(TASK DIRECTIONS): Please repeat the lines below, exactly and only, from the one that holds "- BUILD COMPLETE!" through the one that holds "- For engineers, developers, architects".

LISTED RECORDS START

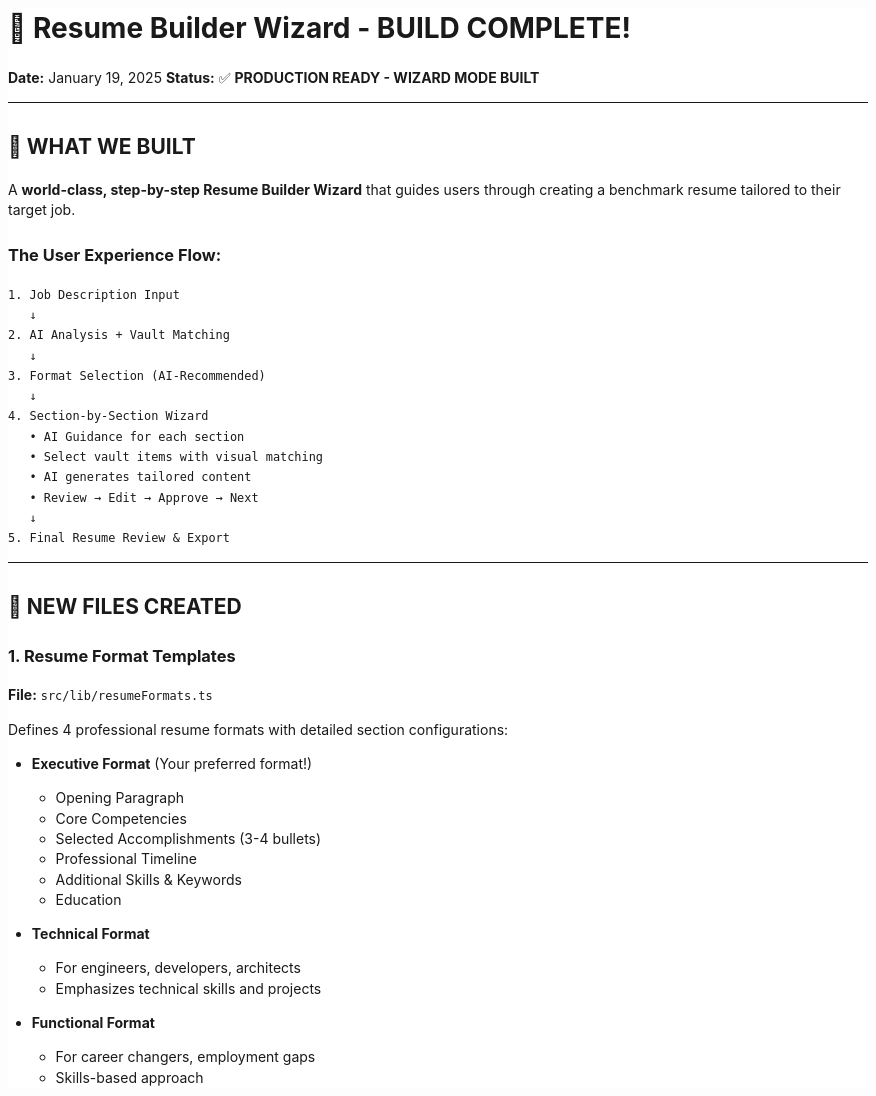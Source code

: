 # 🎉 Resume Builder Wizard - BUILD COMPLETE!

**Date:** January 19, 2025
**Status:** ✅ **PRODUCTION READY - WIZARD MODE BUILT**

---

## 🚀 WHAT WE BUILT

A **world-class, step-by-step Resume Builder Wizard** that guides users through creating a benchmark resume tailored to their target job.

### The User Experience Flow:

```
1. Job Description Input
   ↓
2. AI Analysis + Vault Matching
   ↓
3. Format Selection (AI-Recommended)
   ↓
4. Section-by-Section Wizard
   • AI Guidance for each section
   • Select vault items with visual matching
   • AI generates tailored content
   • Review → Edit → Approve → Next
   ↓
5. Final Resume Review & Export
```

---

## 📁 NEW FILES CREATED

### 1. **Resume Format Templates**
**File:** `src/lib/resumeFormats.ts`

Defines 4 professional resume formats with detailed section configurations:

- **Executive Format** (Your preferred format!)
  - Opening Paragraph
  - Core Competencies
  - Selected Accomplishments (3-4 bullets)
  - Professional Timeline
  - Additional Skills & Keywords
  - Education

- **Technical Format**
  - For engineers, developers, architects
  - Emphasizes technical skills and projects

- **Functional Format**
  - For career changers, employment gaps
  - Skills-based approach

LISTED RECORDS END

(OUTPUT FOR THIS TASK):
: # 🎉 Resume Builder Wizard - BUILD COMPLETE!

**Date:** January 19, 2025
**Status:** ✅ **PRODUCTION READY - WIZARD MODE BUILT**

---

## 🚀 WHAT WE BUILT

A **world-class, step-by-step Resume Builder Wizard** that guides users through creating a benchmark resume tailored to their target job.

### The User Experience Flow:

```
1. Job Description Input
   ↓
2. AI Analysis + Vault Matching
   ↓
3. Format Selection (AI-Recommended)
   ↓
4. Section-by-Section Wizard
   • AI Guidance for each section
   • Select vault items with visual matching
   • AI generates tailored content
   • Review → Edit → Approve → Next
   ↓
5. Final Resume Review & Export
```

---

## 📁 NEW FILES CREATED

### 1. **Resume Format Templates**
**File:** `src/lib/resumeFormats.ts`

Defines 4 professional resume formats with detailed section configurations:

- **Executive Format** (Your preferred format!)
  - Opening Paragraph
  - Core Competencies
  - Selected Accomplishments (3-4 bullets)
  - Professional Timeline
  - Additional Skills & Keywords
  - Education

- **Technical Format**
  - For engineers, developers, architects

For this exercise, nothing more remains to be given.